Aim of the task:
If a line in the material below has the word "equation", copy it.

Information supplied:
▬▬▬
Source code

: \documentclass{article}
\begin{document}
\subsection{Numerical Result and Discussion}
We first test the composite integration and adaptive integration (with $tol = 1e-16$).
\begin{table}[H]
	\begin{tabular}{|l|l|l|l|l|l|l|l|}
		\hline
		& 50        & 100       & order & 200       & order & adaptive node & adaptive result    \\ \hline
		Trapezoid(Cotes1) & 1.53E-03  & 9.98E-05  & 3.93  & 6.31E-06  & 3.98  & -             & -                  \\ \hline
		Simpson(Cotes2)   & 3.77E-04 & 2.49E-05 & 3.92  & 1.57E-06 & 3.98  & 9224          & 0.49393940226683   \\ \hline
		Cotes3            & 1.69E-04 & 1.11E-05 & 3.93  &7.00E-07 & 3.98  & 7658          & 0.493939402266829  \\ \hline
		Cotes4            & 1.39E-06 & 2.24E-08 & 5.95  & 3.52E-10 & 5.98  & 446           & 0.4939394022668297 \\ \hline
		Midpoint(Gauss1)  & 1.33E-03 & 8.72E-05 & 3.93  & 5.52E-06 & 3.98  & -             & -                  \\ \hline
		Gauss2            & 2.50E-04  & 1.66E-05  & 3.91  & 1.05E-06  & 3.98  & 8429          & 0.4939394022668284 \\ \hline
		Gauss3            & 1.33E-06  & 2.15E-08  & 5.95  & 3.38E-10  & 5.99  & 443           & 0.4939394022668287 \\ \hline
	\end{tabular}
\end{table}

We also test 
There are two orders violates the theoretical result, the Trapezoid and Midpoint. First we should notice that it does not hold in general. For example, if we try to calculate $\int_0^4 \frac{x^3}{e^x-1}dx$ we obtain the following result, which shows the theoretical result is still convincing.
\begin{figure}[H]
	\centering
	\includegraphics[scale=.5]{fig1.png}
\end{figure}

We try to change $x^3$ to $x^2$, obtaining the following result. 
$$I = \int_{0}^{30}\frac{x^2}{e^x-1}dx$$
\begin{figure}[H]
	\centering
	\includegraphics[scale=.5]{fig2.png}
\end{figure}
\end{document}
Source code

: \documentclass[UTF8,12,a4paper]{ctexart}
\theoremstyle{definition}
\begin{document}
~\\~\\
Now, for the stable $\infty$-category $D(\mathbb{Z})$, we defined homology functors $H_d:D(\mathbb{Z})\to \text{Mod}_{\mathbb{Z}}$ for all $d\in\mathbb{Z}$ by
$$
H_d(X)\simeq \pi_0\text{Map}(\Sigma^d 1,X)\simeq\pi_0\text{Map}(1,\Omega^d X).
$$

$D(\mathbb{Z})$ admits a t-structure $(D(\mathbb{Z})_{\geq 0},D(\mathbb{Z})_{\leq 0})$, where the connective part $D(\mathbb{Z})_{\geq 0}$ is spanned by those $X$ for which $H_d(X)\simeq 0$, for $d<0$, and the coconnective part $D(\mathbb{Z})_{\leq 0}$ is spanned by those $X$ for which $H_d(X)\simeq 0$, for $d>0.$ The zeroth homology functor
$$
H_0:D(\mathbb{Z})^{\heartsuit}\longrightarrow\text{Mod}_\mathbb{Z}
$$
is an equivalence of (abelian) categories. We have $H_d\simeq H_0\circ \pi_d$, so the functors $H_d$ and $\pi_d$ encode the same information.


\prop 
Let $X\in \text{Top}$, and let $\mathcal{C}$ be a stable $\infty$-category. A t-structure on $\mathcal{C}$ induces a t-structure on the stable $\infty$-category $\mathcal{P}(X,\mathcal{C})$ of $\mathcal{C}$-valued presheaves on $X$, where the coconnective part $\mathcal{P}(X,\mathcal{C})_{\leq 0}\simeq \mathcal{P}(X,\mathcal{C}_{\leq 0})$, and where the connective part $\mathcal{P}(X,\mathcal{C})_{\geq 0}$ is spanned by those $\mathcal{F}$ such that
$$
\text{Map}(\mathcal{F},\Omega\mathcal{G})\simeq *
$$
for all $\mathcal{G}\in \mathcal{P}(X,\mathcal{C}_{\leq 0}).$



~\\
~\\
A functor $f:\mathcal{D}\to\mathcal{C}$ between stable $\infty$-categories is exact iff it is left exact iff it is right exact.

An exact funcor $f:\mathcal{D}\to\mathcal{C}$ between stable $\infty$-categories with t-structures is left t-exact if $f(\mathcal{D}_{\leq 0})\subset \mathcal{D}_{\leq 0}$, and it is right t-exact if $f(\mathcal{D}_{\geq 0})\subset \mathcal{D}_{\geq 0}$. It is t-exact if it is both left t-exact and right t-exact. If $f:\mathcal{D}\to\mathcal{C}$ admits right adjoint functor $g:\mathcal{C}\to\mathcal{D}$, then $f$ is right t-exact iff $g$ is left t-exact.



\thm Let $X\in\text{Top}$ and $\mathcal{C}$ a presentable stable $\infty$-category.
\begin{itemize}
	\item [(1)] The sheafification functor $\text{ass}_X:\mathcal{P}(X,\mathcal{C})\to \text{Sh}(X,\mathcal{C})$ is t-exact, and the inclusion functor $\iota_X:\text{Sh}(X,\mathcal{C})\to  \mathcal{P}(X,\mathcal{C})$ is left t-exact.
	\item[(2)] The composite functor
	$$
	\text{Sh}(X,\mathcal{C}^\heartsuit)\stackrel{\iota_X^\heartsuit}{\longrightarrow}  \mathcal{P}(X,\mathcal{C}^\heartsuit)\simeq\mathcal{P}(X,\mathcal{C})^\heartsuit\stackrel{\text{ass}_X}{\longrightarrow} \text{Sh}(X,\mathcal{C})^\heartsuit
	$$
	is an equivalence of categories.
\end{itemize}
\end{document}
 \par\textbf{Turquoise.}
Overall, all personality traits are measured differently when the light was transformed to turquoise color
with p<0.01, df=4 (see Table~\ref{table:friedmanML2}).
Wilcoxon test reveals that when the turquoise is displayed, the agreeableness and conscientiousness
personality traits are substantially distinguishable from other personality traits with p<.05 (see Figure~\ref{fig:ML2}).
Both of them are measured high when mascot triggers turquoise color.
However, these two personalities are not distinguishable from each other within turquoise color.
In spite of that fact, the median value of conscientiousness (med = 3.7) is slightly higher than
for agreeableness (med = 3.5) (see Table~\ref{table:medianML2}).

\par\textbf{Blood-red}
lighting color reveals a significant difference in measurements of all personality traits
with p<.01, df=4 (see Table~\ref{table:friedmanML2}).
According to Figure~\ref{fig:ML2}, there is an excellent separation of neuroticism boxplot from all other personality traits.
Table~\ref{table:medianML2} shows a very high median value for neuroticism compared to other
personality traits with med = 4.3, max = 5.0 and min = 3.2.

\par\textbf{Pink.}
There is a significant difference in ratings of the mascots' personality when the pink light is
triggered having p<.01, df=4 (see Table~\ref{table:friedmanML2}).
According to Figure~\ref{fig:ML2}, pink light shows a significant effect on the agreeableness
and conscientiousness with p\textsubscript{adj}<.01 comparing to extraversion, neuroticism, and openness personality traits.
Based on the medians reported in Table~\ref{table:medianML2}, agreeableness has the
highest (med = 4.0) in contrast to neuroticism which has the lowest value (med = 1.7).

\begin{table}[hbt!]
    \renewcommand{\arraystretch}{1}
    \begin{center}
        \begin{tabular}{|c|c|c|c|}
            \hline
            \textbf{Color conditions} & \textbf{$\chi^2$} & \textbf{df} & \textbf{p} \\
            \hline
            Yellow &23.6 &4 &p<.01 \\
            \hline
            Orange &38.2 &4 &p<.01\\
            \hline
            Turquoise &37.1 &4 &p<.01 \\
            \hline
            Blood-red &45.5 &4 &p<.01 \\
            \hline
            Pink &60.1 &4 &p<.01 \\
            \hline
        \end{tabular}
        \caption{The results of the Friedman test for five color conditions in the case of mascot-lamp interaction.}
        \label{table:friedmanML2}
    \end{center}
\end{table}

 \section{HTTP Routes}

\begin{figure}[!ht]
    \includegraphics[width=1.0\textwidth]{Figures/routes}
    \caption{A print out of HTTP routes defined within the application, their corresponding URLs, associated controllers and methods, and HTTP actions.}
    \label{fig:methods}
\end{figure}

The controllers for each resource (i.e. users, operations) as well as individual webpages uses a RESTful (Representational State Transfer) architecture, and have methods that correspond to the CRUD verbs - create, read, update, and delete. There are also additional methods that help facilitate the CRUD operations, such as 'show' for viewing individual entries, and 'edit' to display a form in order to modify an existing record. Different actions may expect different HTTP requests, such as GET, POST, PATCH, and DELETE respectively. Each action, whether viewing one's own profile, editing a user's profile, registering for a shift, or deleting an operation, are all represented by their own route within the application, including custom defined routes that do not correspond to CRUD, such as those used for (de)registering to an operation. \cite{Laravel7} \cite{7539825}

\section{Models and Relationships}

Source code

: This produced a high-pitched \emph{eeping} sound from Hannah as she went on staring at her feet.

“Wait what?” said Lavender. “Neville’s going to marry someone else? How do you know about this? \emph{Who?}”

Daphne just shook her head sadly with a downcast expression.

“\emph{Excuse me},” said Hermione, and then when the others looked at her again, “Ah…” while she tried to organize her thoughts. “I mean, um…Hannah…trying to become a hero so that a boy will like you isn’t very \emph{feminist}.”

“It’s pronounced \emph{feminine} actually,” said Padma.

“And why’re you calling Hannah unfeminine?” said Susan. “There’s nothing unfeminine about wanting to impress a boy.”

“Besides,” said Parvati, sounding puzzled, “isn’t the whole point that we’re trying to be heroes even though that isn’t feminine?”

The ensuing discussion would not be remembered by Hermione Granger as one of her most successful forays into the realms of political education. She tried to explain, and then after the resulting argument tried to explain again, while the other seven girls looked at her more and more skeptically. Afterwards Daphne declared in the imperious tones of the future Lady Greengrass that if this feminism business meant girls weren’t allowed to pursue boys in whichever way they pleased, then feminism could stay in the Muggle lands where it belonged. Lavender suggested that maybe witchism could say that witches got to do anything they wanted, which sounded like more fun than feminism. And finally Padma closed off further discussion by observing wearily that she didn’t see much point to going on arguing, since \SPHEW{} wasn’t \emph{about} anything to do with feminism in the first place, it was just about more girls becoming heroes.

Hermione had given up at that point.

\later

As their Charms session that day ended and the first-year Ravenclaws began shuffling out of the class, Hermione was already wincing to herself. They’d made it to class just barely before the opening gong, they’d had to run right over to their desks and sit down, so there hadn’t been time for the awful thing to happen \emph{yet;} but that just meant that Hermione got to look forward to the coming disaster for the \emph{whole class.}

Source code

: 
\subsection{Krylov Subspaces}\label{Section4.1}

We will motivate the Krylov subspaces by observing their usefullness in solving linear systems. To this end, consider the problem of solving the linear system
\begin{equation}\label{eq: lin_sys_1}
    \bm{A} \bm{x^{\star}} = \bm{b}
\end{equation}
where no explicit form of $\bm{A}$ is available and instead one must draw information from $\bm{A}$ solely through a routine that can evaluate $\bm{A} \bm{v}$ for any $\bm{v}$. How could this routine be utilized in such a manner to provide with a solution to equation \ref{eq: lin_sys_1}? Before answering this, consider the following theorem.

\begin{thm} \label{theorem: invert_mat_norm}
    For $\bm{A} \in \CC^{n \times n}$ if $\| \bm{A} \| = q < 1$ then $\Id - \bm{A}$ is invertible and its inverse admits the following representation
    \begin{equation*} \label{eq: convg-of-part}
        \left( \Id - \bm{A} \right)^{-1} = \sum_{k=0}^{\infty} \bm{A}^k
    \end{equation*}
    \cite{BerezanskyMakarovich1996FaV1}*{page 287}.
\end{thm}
▬▬▬
The answer:
\begin{equation}\label{eq: lin_sys_1}
\end{equation}
where no explicit form of $\bm{A}$ is available and instead one must draw information from $\bm{A}$ solely through a routine that can evaluate $\bm{A} \bm{v}$ for any $\bm{v}$. How could this routine be utilized in such a manner to provide with a solution to equation \ref{eq: lin_sys_1}? Before answering this, consider the following theorem.
    \begin{equation*} \label{eq: convg-of-part}
    \end{equation*}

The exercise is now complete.